Requirement —
For each line below that holds the string "physics", add one to a tally; report that tally alone.

Data to examine —
= = = = = = =
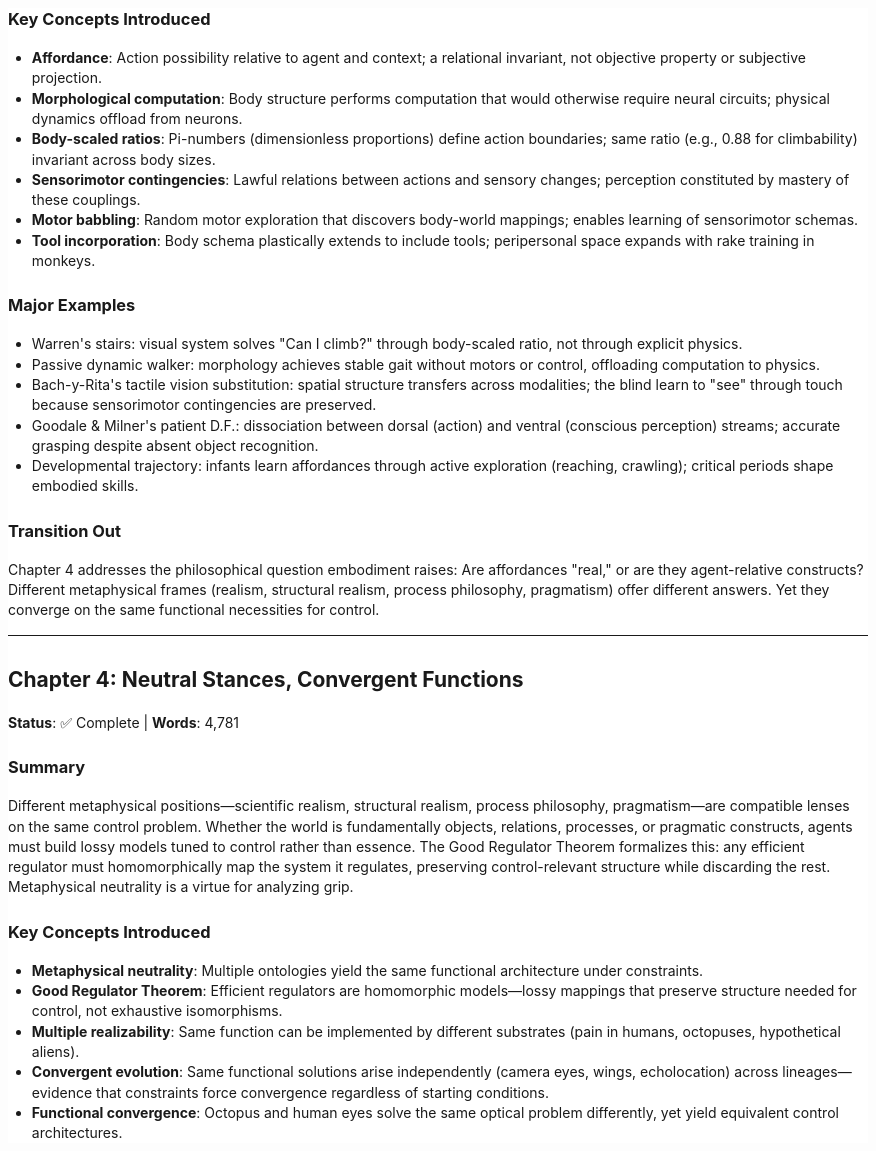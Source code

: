 ### Key Concepts Introduced
- **Affordance**: Action possibility relative to agent and context; a relational invariant, not objective property or subjective projection.
- **Morphological computation**: Body structure performs computation that would otherwise require neural circuits; physical dynamics offload from neurons.
- **Body-scaled ratios**: Pi-numbers (dimensionless proportions) define action boundaries; same ratio (e.g., 0.88 for climbability) invariant across body sizes.
- **Sensorimotor contingencies**: Lawful relations between actions and sensory changes; perception constituted by mastery of these couplings.
- **Motor babbling**: Random motor exploration that discovers body-world mappings; enables learning of sensorimotor schemas.
- **Tool incorporation**: Body schema plastically extends to include tools; peripersonal space expands with rake training in monkeys.

### Major Examples
- Warren's stairs: visual system solves "Can I climb?" through body-scaled ratio, not through explicit physics.
- Passive dynamic walker: morphology achieves stable gait without motors or control, offloading computation to physics.
- Bach-y-Rita's tactile vision substitution: spatial structure transfers across modalities; the blind learn to "see" through touch because sensorimotor contingencies are preserved.
- Goodale & Milner's patient D.F.: dissociation between dorsal (action) and ventral (conscious perception) streams; accurate grasping despite absent object recognition.
- Developmental trajectory: infants learn affordances through active exploration (reaching, crawling); critical periods shape embodied skills.

### Transition Out
Chapter 4 addresses the philosophical question embodiment raises: Are affordances "real," or are they agent-relative constructs? Different metaphysical frames (realism, structural realism, process philosophy, pragmatism) offer different answers. Yet they converge on the same functional necessities for control.

---

## Chapter 4: Neutral Stances, Convergent Functions
**Status**: ✅ Complete | **Words**: 4,781

### Summary
Different metaphysical positions—scientific realism, structural realism, process philosophy, pragmatism—are compatible lenses on the same control problem. Whether the world is fundamentally objects, relations, processes, or pragmatic constructs, agents must build lossy models tuned to control rather than essence. The Good Regulator Theorem formalizes this: any efficient regulator must homomorphically map the system it regulates, preserving control-relevant structure while discarding the rest. Metaphysical neutrality is a virtue for analyzing grip.

### Key Concepts Introduced
- **Metaphysical neutrality**: Multiple ontologies yield the same functional architecture under constraints.
- **Good Regulator Theorem**: Efficient regulators are homomorphic models—lossy mappings that preserve structure needed for control, not exhaustive isomorphisms.
- **Multiple realizability**: Same function can be implemented by different substrates (pain in humans, octopuses, hypothetical aliens).
- **Convergent evolution**: Same functional solutions arise independently (camera eyes, wings, echolocation) across lineages—evidence that constraints force convergence regardless of starting conditions.
- **Functional convergence**: Octopus and human eyes solve the same optical problem differently, yet yield equivalent control architectures.

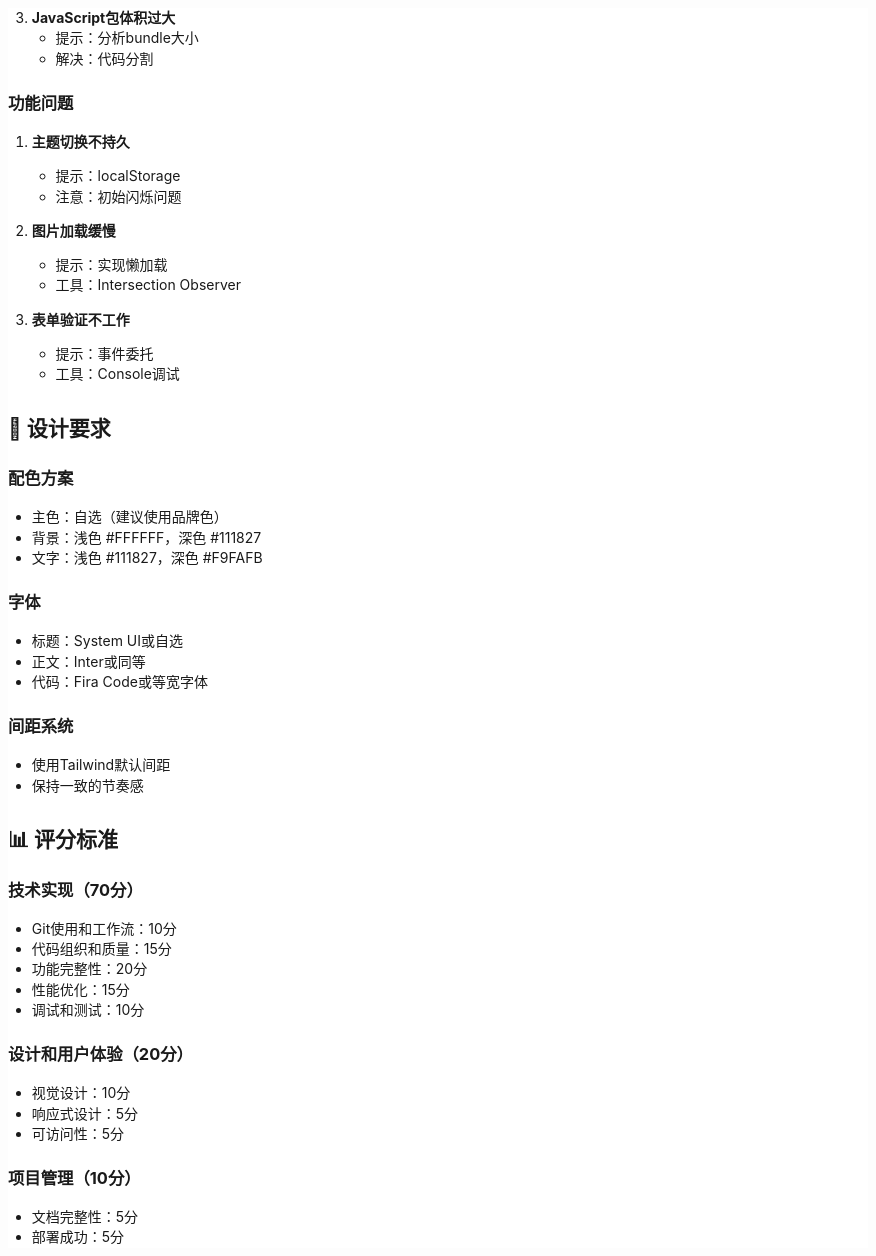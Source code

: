 3. **JavaScript包体积过大**
   - 提示：分析bundle大小
   - 解决：代码分割

### 功能问题
1. **主题切换不持久**
   - 提示：localStorage
   - 注意：初始闪烁问题

2. **图片加载缓慢**
   - 提示：实现懒加载
   - 工具：Intersection Observer

3. **表单验证不工作**
   - 提示：事件委托
   - 工具：Console调试

## 🎨 设计要求

### 配色方案
- 主色：自选（建议使用品牌色）
- 背景：浅色 #FFFFFF，深色 #111827
- 文字：浅色 #111827，深色 #F9FAFB

### 字体
- 标题：System UI或自选
- 正文：Inter或同等
- 代码：Fira Code或等宽字体

### 间距系统
- 使用Tailwind默认间距
- 保持一致的节奏感

## 📊 评分标准

### 技术实现（70分）
- Git使用和工作流：10分
- 代码组织和质量：15分
- 功能完整性：20分
- 性能优化：15分
- 调试和测试：10分

### 设计和用户体验（20分）
- 视觉设计：10分
- 响应式设计：5分
- 可访问性：5分

### 项目管理（10分）
- 文档完整性：5分
- 部署成功：5分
= = = = = = =
Output for this task —
2